Sunday's on the Phone to Monday
Christine Reilly brings a cinematographer’s eye and a poet’s ear to her luminous debut, SUNDAY’S ON THE PHONE TO MONDAY (Touchstone; April 5, 2016).
“This won’t be a love story. Nobody is trying to tell you something about love. This will be a story about a family.”
Parents Claudio and Mathilde Simone fell in love living out their bohemian ideals in New York City, but family life finds them nestled in the suburbs out on Long Island with their three daughters: the pragmatic Natasha, the soulful poet Lucy, and romantic Carly. Though the five Simones can bicker like the best—when Claudio embarrasses his daughters; when Carly, adopted from China, feels like a misfit; or, more often than not, just to pass the time—by the end of the day they’re always wrapped up in each other’s love.
The years put their tight-knit family bonds to the test as the Simones must face mental and physical illness, financial difficulties, and well-kept secrets.
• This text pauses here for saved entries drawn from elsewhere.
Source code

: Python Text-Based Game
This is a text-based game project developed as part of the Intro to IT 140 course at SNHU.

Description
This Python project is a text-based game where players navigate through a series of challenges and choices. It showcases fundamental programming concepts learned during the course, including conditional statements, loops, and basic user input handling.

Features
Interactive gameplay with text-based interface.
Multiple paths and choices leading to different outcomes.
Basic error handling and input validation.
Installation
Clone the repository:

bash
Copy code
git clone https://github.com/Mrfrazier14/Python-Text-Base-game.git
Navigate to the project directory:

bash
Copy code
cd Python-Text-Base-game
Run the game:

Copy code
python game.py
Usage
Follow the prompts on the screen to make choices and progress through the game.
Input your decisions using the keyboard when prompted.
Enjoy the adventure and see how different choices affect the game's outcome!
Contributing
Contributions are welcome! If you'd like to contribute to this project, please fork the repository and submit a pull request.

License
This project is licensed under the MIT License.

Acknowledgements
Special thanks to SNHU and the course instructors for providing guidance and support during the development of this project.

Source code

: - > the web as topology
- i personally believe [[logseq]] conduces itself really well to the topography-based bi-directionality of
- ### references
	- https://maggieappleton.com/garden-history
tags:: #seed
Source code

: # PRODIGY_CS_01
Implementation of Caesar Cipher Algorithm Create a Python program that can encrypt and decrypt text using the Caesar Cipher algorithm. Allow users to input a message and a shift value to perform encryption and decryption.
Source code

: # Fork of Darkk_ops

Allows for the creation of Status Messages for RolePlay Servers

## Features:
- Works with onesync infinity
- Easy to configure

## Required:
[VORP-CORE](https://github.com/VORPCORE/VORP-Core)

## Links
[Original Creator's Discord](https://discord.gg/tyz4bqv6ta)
Through the ups and downs, they look to their favorite Beatles and Bob Dylan lyrics, familiar to all from the record store that Claudio owns, to poetry, and to each other for strength. These snatches of song, lines of poetry, and a playful index are woven together by Christine Reilly’s deft hand and coalesce to form a fresh, original voice.
In the vein of The Middlesteins by Jamie Attenberg and The Virgin Suicides by Jeffrey Eugenides, SUNDAY’S ON THE PHONE TO MONDAY is a quotidian family romance and a love song to New York City that shines a light on the Simones’ resilience in the face of tragedy.